Each housing part of the at least two housing parts may be formed as a monolithic unit, for example as an injection molded component. This allows for fast and cost efficient production of each housing part in a mass scale. The number of different dies can be reduced to a minimum since different configurations of the backshell housing may be achieved by combining modules of the housing parts.

According to another aspect of the invention, the housing part may be formed as a multi component molded piece, wherein the welding protrusion may be optimized for bonding with the material at the welding notch during the friction welding process. A different material, being optimized for screening, sealing and chemical resistance, may form the remainder of the housing part.

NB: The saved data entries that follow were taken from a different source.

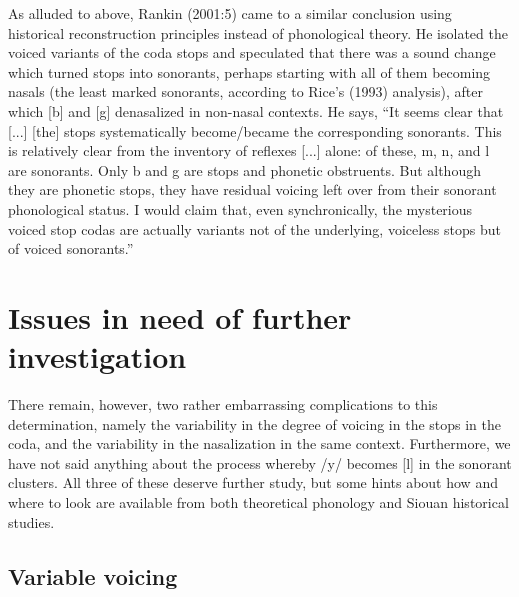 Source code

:\documentclass[output=paper]{LSP/langsci}
\begin{document}
As alluded to above, Rankin (2001:5) came to a similar conclusion using historical reconstruction principles instead of phonological theory. He isolated the voiced variants of the coda stops and speculated that there was a sound change which turned stops into sonorants, perhaps starting with all of them becoming nasals (the least marked sonorants, according to Rice's (1993) analysis), after which [b] and [g] denasalized in non-nasal contexts. He says, ``It seems clear that [...] [the] stops systematically become/became the corresponding sonorants. This is relatively clear from the inventory of reflexes [...] alone: of these, m, n,  and l are sonorants. Only b and g are stops and phonetic obstruents. But although they are phonetic stops, they have residual voicing left over from their sonorant phonological status. I would claim that, even synchronically, the mysterious voiced stop codas are actually variants not of the underlying, voiceless stops but of voiced sonorants.''

\section{Issues in need of further investigation}

There remain, however, two rather embarrassing complications to this determination, namely the variability in the degree of voicing in the stops in the coda, and the variability in the nasalization in the same context. Furthermore, we have not said anything about the process whereby /y/ becomes [l] in the sonorant clusters. All three of these deserve further study, but some hints about how and where to look are available from both theoretical phonology and Siouan historical studies.

\subsection{Variable voicing}
\end{document}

Preferably, the joint between the housing parts may comprise a continuous section of material, meaning that no or only little gaps, e.g. air gaps, are formed in the welded joint, further increasing the strength and reliability of the joint.

The at least two housing parts may be formed by a thermoplastic material, particularly a polyimide, such as polyetherimide. To further reinforce the strength and/or stiffness of the material, the material may be further reinforced by glass fibers.

In the following, the invention is explained in greater detail with reference to the accompanying drawings, in which exemplary embodiments are shown.

In the figures, the same reference numerals are used for elements, which correspond to one another in terms of their function and/or structure.

According to the description of the various aspects and embodiments, elements shown in the drawings can be omitted if the technical effects of those elements are not needed for a particular application, and vice versa : i.e. elements that are not shown or described with reference to the figures but are described above can be added if the technical effect of those particular elements is advantageous in a specific application.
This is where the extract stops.